Si Xingjian (, 1901–1964) was a Chinese paleobotanist and stratigrapher. He is considered among the first generation of Chinese paleontologists. He was born in Zhuji, Zhejiang Province and graduated from Peking University in 1926 before earning his Ph.D. degree from the University of Berlin in 1931. He was a researcher and director of the Institute of Paleontology, Chinese Academy of Sciences and held positions as a professor at Tsinghua University, Peking University and the Nanjing institute of Geology and Paleontology. He was also a director of the Chinese Paleontological Society and member of the editorial board of the Journal of Paleontology and the Chinese Journal of Paleontology.
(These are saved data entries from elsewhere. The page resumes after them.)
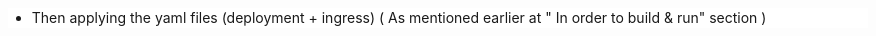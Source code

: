    - Then applying the yaml files (deployment + ingress) ( As mentioned earlier at  " In order to build & run" section )


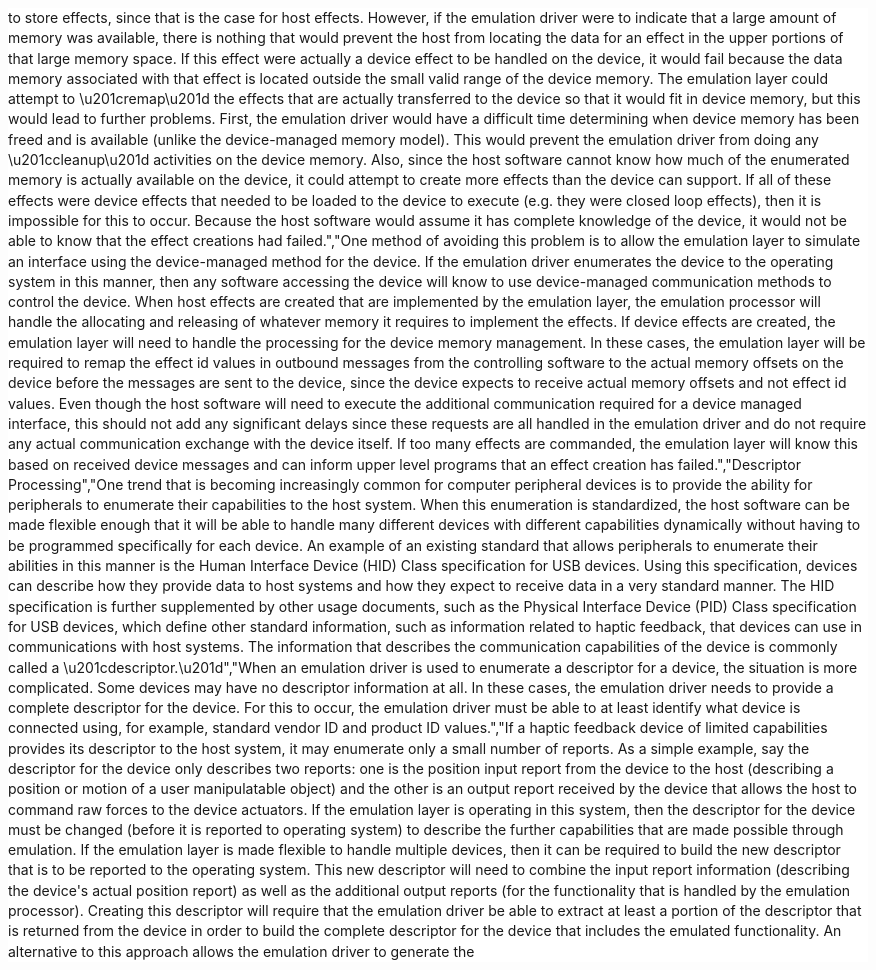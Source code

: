 to store effects, since that is the case for host effects. However, if the emulation driver were to indicate that a large amount of memory was available, there is nothing that would prevent the host from locating the data for an effect in the upper portions of that large memory space. If this effect were actually a device effect to be handled on the device, it would fail because the data memory associated with that effect is located outside the small valid range of the device memory. The emulation layer could attempt to \u201cremap\u201d the effects that are actually transferred to the device so that it would fit in device memory, but this would lead to further problems. First, the emulation driver would have a difficult time determining when device memory has been freed and is available (unlike the device-managed memory model). This would prevent the emulation driver from doing any \u201ccleanup\u201d activities on the device memory. Also, since the host software cannot know how much of the enumerated memory is actually available on the device, it could attempt to create more effects than the device can support. If all of these effects were device effects that needed to be loaded to the device to execute (e.g. they were closed loop effects), then it is impossible for this to occur. Because the host software would assume it has complete knowledge of the device, it would not be able to know that the effect creations had failed.","One method of avoiding this problem is to allow the emulation layer to simulate an interface using the device-managed method for the device. If the emulation driver enumerates the device to the operating system in this manner, then any software accessing the device will know to use device-managed communication methods to control the device. When host effects are created that are implemented by the emulation layer, the emulation processor will handle the allocating and releasing of whatever memory it requires to implement the effects. If device effects are created, the emulation layer will need to handle the processing for the device memory management. In these cases, the emulation layer will be required to remap the effect id values in outbound messages from the controlling software to the actual memory offsets on the device before the messages are sent to the device, since the device expects to receive actual memory offsets and not effect id values. Even though the host software will need to execute the additional communication required for a device managed interface, this should not add any significant delays since these requests are all handled in the emulation driver and do not require any actual communication exchange with the device itself. If too many effects are commanded, the emulation layer will know this based on received device messages and can inform upper level programs that an effect creation has failed.","Descriptor Processing","One trend that is becoming increasingly common for computer peripheral devices is to provide the ability for peripherals to enumerate their capabilities to the host system. When this enumeration is standardized, the host software can be made flexible enough that it will be able to handle many different devices with different capabilities dynamically without having to be programmed specifically for each device. An example of an existing standard that allows peripherals to enumerate their abilities in this manner is the Human Interface Device (HID) Class specification for USB devices. Using this specification, devices can describe how they provide data to host systems and how they expect to receive data in a very standard manner. The HID specification is further supplemented by other usage documents, such as the Physical Interface Device (PID) Class specification for USB devices, which define other standard information, such as information related to haptic feedback, that devices can use in communications with host systems. The information that describes the communication capabilities of the device is commonly called a \u201cdescriptor.\u201d","When an emulation driver is used to enumerate a descriptor for a device, the situation is more complicated. Some devices may have no descriptor information at all. In these cases, the emulation driver needs to provide a complete descriptor for the device. For this to occur, the emulation driver must be able to at least identify what device is connected using, for example, standard vendor ID and product ID values.","If a haptic feedback device of limited capabilities provides its descriptor to the host system, it may enumerate only a small number of reports. As a simple example, say the descriptor for the device only describes two reports: one is the position input report from the device to the host (describing a position or motion of a user manipulatable object) and the other is an output report received by the device that allows the host to command raw forces to the device actuators. If the emulation layer is operating in this system, then the descriptor for the device must be changed (before it is reported to operating system) to describe the further capabilities that are made possible through emulation. If the emulation layer is made flexible to handle multiple devices, then it can be required to build the new descriptor that is to be reported to the operating system. This new descriptor will need to combine the input report information (describing the device's actual position report) as well as the additional output reports (for the functionality that is handled by the emulation processor). Creating this descriptor will require that the emulation driver be able to extract at least a portion of the descriptor that is returned from the device in order to build the complete descriptor for the device that includes the emulated functionality. An alternative to this approach allows the emulation driver to generate the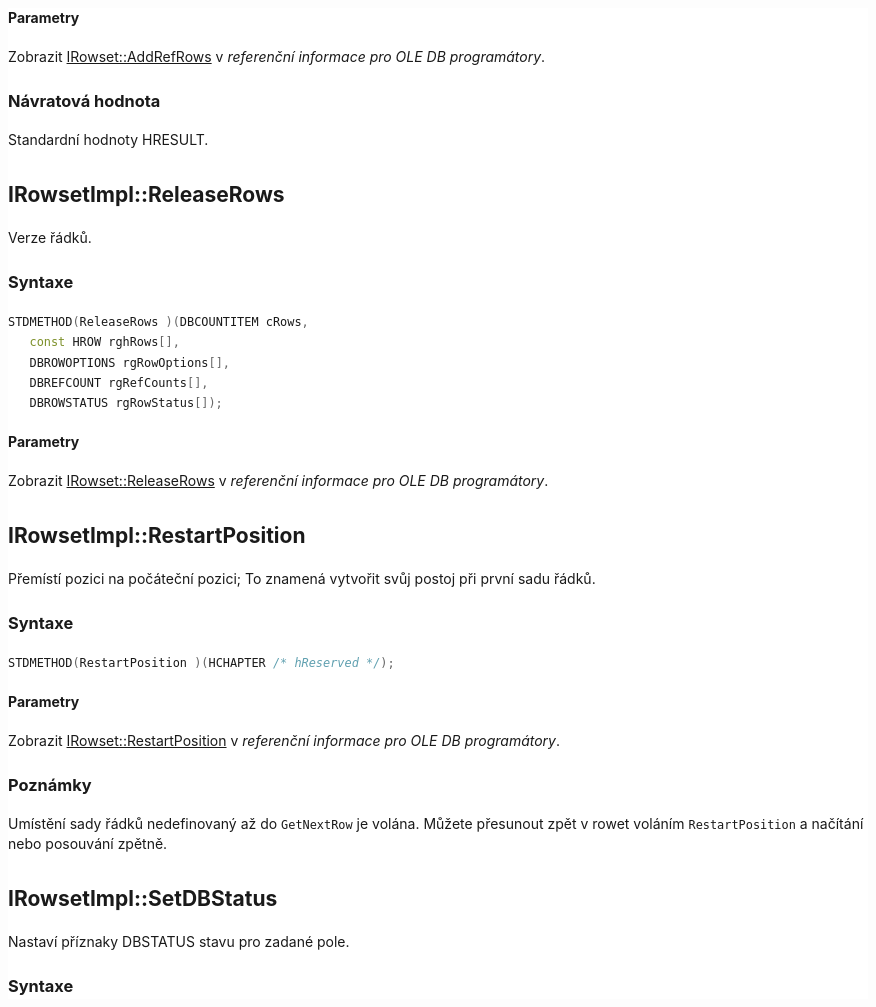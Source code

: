 #### <a name="parameters"></a>Parametry  

Zobrazit [IRowset::AddRefRows](/previous-versions/windows/desktop/ms719619\(v=vs.85\)) v *referenční informace pro OLE DB programátory*.  
  
### <a name="return-value"></a>Návratová hodnota  

Standardní hodnoty HRESULT.  

## <a name="releaserows"></a> IRowsetImpl::ReleaseRows

Verze řádků.  
  
### <a name="syntax"></a>Syntaxe  
  
```cpp
STDMETHOD(ReleaseRows )(DBCOUNTITEM cRows,  
   const HROW rghRows[],  
   DBROWOPTIONS rgRowOptions[],  
   DBREFCOUNT rgRefCounts[],  
   DBROWSTATUS rgRowStatus[]);  
```  
  
#### <a name="parameters"></a>Parametry  

Zobrazit [IRowset::ReleaseRows](/previous-versions/windows/desktop/ms719771\(v=vs.85\)) v *referenční informace pro OLE DB programátory*.  

## <a name="restartposition"></a> IRowsetImpl::RestartPosition

Přemístí pozici na počáteční pozici; To znamená vytvořit svůj postoj při první sadu řádků.  
  
### <a name="syntax"></a>Syntaxe  
  
```cpp
STDMETHOD(RestartPosition )(HCHAPTER /* hReserved */);  
```  
  
#### <a name="parameters"></a>Parametry  

Zobrazit [IRowset::RestartPosition](/previous-versions/windows/desktop/ms712877\(v=vs.85\)) v *referenční informace pro OLE DB programátory*.  
  
### <a name="remarks"></a>Poznámky  

Umístění sady řádků nedefinovaný až do `GetNextRow` je volána. Můžete přesunout zpět v rowet voláním `RestartPosition` a načítání nebo posouvání zpětně.  

## <a name="setdbstatus"></a> IRowsetImpl::SetDBStatus

Nastaví příznaky DBSTATUS stavu pro zadané pole.  
  
### <a name="syntax"></a>Syntaxe  
  
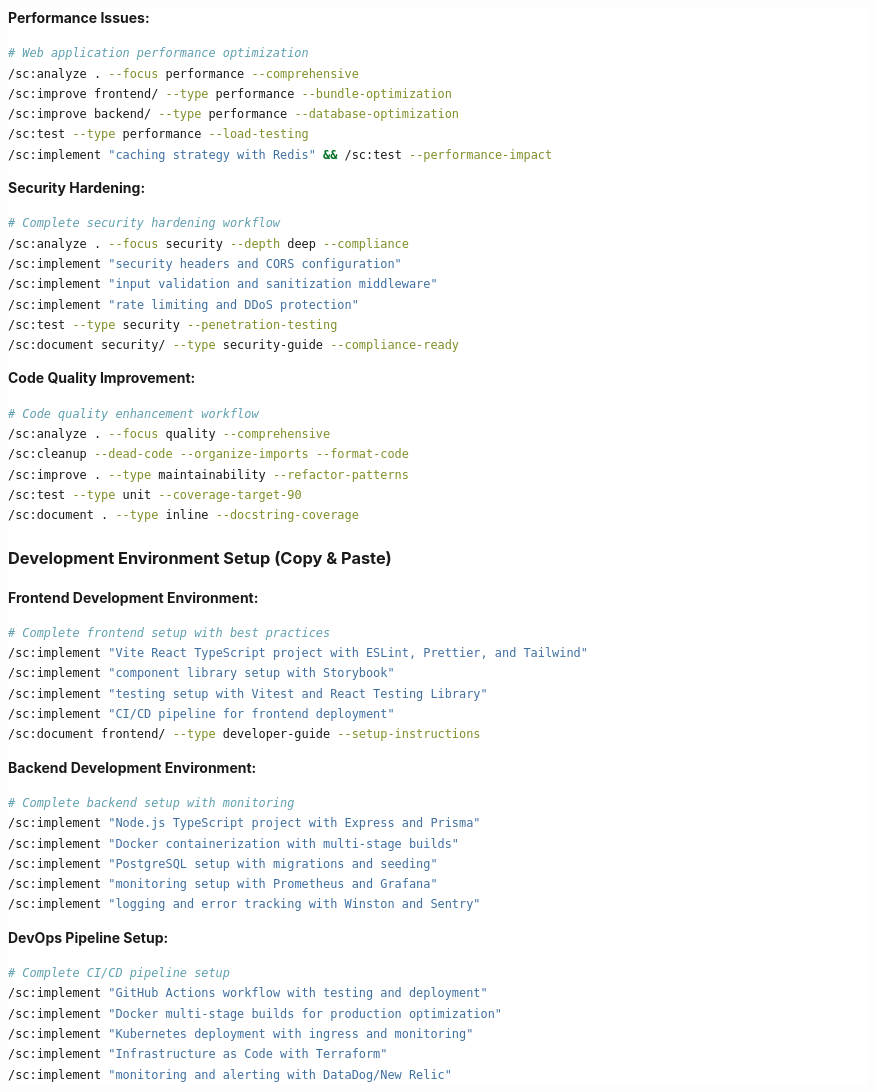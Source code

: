**Performance Issues:**
```bash
# Web application performance optimization
/sc:analyze . --focus performance --comprehensive
/sc:improve frontend/ --type performance --bundle-optimization
/sc:improve backend/ --type performance --database-optimization
/sc:test --type performance --load-testing
/sc:implement "caching strategy with Redis" && /sc:test --performance-impact
```

**Security Hardening:**
```bash
# Complete security hardening workflow
/sc:analyze . --focus security --depth deep --compliance
/sc:implement "security headers and CORS configuration"
/sc:implement "input validation and sanitization middleware"
/sc:implement "rate limiting and DDoS protection"
/sc:test --type security --penetration-testing
/sc:document security/ --type security-guide --compliance-ready
```

**Code Quality Improvement:**
```bash
# Code quality enhancement workflow
/sc:analyze . --focus quality --comprehensive
/sc:cleanup --dead-code --organize-imports --format-code
/sc:improve . --type maintainability --refactor-patterns
/sc:test --type unit --coverage-target-90
/sc:document . --type inline --docstring-coverage
```

### Development Environment Setup (Copy & Paste)

**Frontend Development Environment:**
```bash
# Complete frontend setup with best practices
/sc:implement "Vite React TypeScript project with ESLint, Prettier, and Tailwind"
/sc:implement "component library setup with Storybook"
/sc:implement "testing setup with Vitest and React Testing Library"
/sc:implement "CI/CD pipeline for frontend deployment"
/sc:document frontend/ --type developer-guide --setup-instructions
```

**Backend Development Environment:**
```bash
# Complete backend setup with monitoring
/sc:implement "Node.js TypeScript project with Express and Prisma"
/sc:implement "Docker containerization with multi-stage builds"
/sc:implement "PostgreSQL setup with migrations and seeding"
/sc:implement "monitoring setup with Prometheus and Grafana"
/sc:implement "logging and error tracking with Winston and Sentry"
```

**DevOps Pipeline Setup:**
```bash
# Complete CI/CD pipeline setup
/sc:implement "GitHub Actions workflow with testing and deployment"
/sc:implement "Docker multi-stage builds for production optimization"
/sc:implement "Kubernetes deployment with ingress and monitoring"
/sc:implement "Infrastructure as Code with Terraform"
/sc:implement "monitoring and alerting with DataDog/New Relic"
```
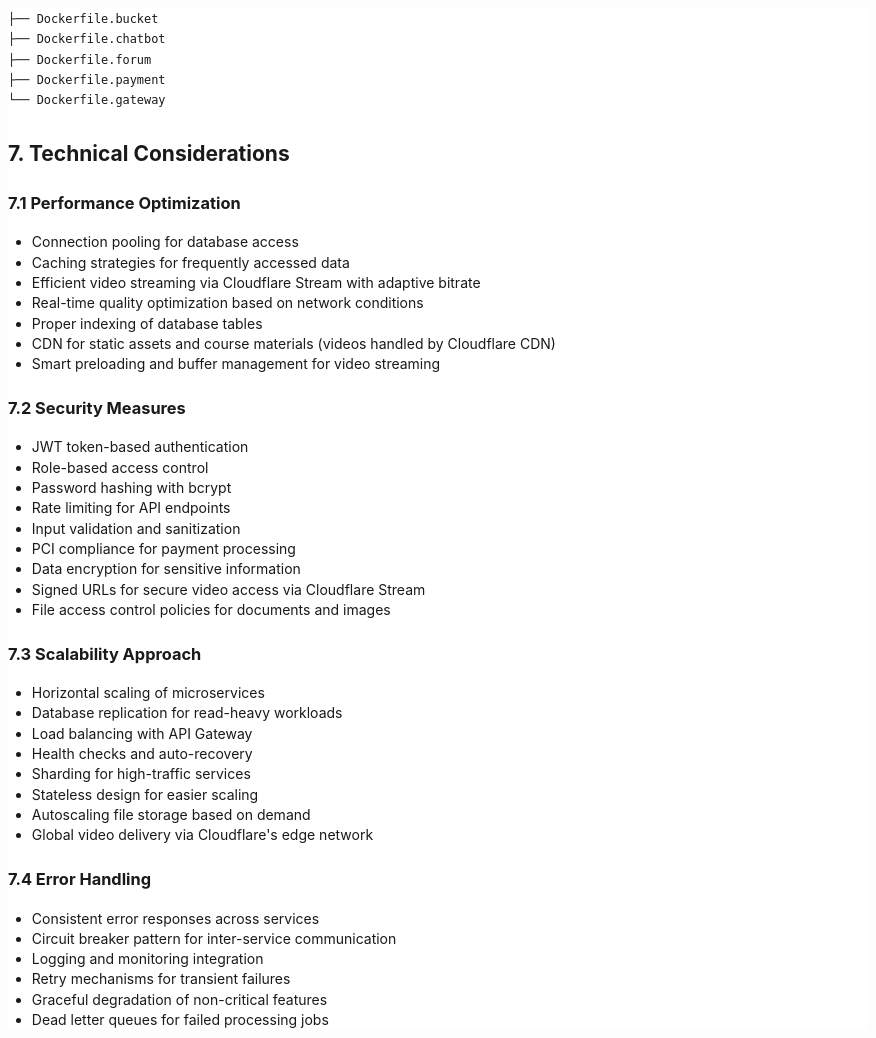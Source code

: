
 ```
├── Dockerfile.bucket
├── Dockerfile.chatbot
├── Dockerfile.forum
├── Dockerfile.payment
└── Dockerfile.gateway
```

## 7. Technical Considerations

### 7.1 Performance Optimization

- Connection pooling for database access
- Caching strategies for frequently accessed data
- Efficient video streaming via Cloudflare Stream with adaptive bitrate
- Real-time quality optimization based on network conditions
- Proper indexing of database tables
- CDN for static assets and course materials (videos handled by Cloudflare CDN)
- Smart preloading and buffer management for video streaming

### 7.2 Security Measures

- JWT token-based authentication
- Role-based access control
- Password hashing with bcrypt
- Rate limiting for API endpoints
- Input validation and sanitization
- PCI compliance for payment processing
- Data encryption for sensitive information
- Signed URLs for secure video access via Cloudflare Stream
- File access control policies for documents and images

### 7.3 Scalability Approach

- Horizontal scaling of microservices
- Database replication for read-heavy workloads
- Load balancing with API Gateway
- Health checks and auto-recovery
- Sharding for high-traffic services
- Stateless design for easier scaling
- Autoscaling file storage based on demand
- Global video delivery via Cloudflare's edge network

### 7.4 Error Handling

- Consistent error responses across services
- Circuit breaker pattern for inter-service communication
- Logging and monitoring integration
- Retry mechanisms for transient failures
- Graceful degradation of non-critical features
- Dead letter queues for failed processing jobs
Si's research focused on paleobotany, and he made significant contributions to the classification and evolution of paleobotany, comparative stratigraphic divisions, and phytogeographic distribution. He edited the Paleogene Flora of China, the first work to systematically summarize the problems of Chinese Paleogene flora and terrestrial stratigraphy. His book "Mesozoic Extended Stratigraphic Flora of Northern Shaanxi" was the first to point out the succession pattern of the Chinese Mesozoic flora and to propose a scheme for the delineation of the Chinese Mesozoic terrestrial stratigraphy.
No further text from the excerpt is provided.